Mr Shimizu brought proceedings in the German labour courts for payment of his holiday. He won at the first stage but on appeal the court thought he should not be entitled to payment in lieu because he had the opportunity to take his leave but chose not to. The court however was unsure of this position and decided to ask the European Court of Justice whether the Working Time Directive allows for national law to exclude the payment in lieu of untaken holiday on termination if the worker does not apply to take the leave (even though they could have done so).
The European Court of Justice held that national law cannot provide that a worker will automatically lose their accrued but untaken annual leave on termination or at the end of a “reference period” (such as an employer’s holiday year) if they have failed to seek to exercise their right to take that leave UNLESS the employer can show that it enabled the worker to exercise their entitlement.
The Court said that although the Directive does allow national law to set down conditions for exercising the right to annual leave, including provision for the right to annual leave to be lost at the end of a “reference period”, it doesn’t permit an automatic loss of rights in such circumstances without first checking that the worker had an effective opportunity to take the annual leave owing to them.
The Court considered that, because of the imbalance of power in the employment relationship, it was important that it should not be left to the worker to ensure they exercise their entitlement to leave.
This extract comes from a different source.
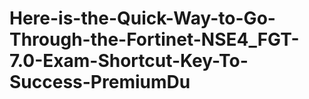 # Here-is-the-Quick-Way-to-Go-Through-the-Fortinet-NSE4_FGT-7.0-Exam-Shortcut-Key-To-Success-PremiumDu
An employer must encourage the worker to take their holiday and make sure they know that they risk losing that leave.
Points to note
Employers will be familiar with the requirement to pay workers in lieu of accrued holiday on termination for unused holiday that has been earned in the current holiday year. In UK law, the worker won’t lose the right to this payment in lieu because they didn’t try to take the leave before termination.
However, it has generally been understood that if an employee does not use all of their holiday entitlement in a leave year, they cannot carry it over into the next year unless the employee’s contract allows for this or the employer otherwise agrees. The significance of this judgment is it appears to say that accrued, untaken statutory holiday cannot automatically lapse at the end of the holiday year but can be potentially carried over to the next year. It is for the employer to show that it did enable the worker to take their holiday entitlement before the end of the year for that entitlement to lapse.
Action to take
1. With the variety of changes around holiday entitlement and pay it is important to ensure that you are aware of the current rules;
2. Review and amend any holiday rules and procedures that you have in your contracts and handbooks to ensure that they are compatible with the changes;
3. Consider if you take sufficient steps to remind employees to take accrued holiday before the year ends.
4. Schedule regular email reminders to staff to take their accrued holiday and explain the consequences of not taking leave before the year end.
5. If in doubt seek advice and resolve issues as soon as possible.